··· EXERCISE INPUTS ···
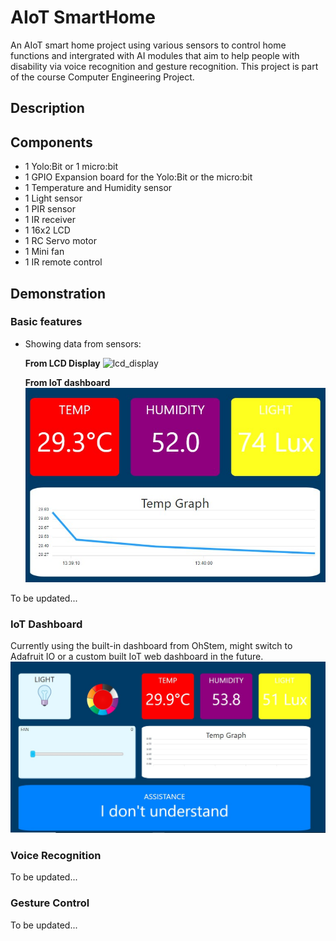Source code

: # AIoT SmartHome
An AIoT smart home project using various sensors to control home functions and intergrated with AI modules that aim to help people with disability via voice recognition and gesture recognition. This project is part of the course Computer Engineering Project.

## Description

## Components
- 1 Yolo:Bit or 1 micro:bit
- 1 GPIO Expansion board for the Yolo:Bit or the micro:bit
- 1 Temperature and Humidity sensor
- 1 Light sensor
- 1 PIR sensor
- 1 IR receiver
- 1 16x2 LCD
- 1 RC Servo motor
- 1 Mini fan
- 1 IR remote control

## Demonstration
### Basic features
- Showing data from sensors:
  
  **From LCD Display**
  ![lcd_display](/img/lcd_display.jpg)
  
  **From IoT dashboard**
  ![dashboard_display](/img/dashboard_display.jpg)

To be updated...
### IoT Dashboard
Currently using the built-in dashboard from OhStem, might switch to Adafruit IO or a custom built IoT web dashboard in the future.
![iot_dashboard](/img/iot_dashboard.jpg)
### Voice Recognition
To be updated...
### Gesture Control
To be updated...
···
▶ _WORK INSTRUCTIONS_
Your copy should match the data exactly, apart from the images, which are dropped.

▶ _SOLUTION TO THE EXERCISE_
Source code

: # AIoT SmartHome
An AIoT smart home project using various sensors to control home functions and intergrated with AI modules that aim to help people with disability via voice recognition and gesture recognition. This project is part of the course Computer Engineering Project.

## Description

## Components
- 1 Yolo:Bit or 1 micro:bit
- 1 GPIO Expansion board for the Yolo:Bit or the micro:bit
- 1 Temperature and Humidity sensor
- 1 Light sensor
- 1 PIR sensor
- 1 IR receiver
- 1 16x2 LCD
- 1 RC Servo motor
- 1 Mini fan
- 1 IR remote control

## Demonstration
### Basic features
- Showing data from sensors:
  
  **From LCD Display**
  ![lcd_display](/img/lcd_display.jpg)
  
  **From IoT dashboard**
  ![dashboard_display](/img/dashboard_display.jpg)

To be updated...
### IoT Dashboard
Currently using the built-in dashboard from OhStem, might switch to Adafruit IO or a custom built IoT web dashboard in the future.
![iot_dashboard](/img/iot_dashboard.jpg)
### Voice Recognition
To be updated...
### Gesture Control
To be updated...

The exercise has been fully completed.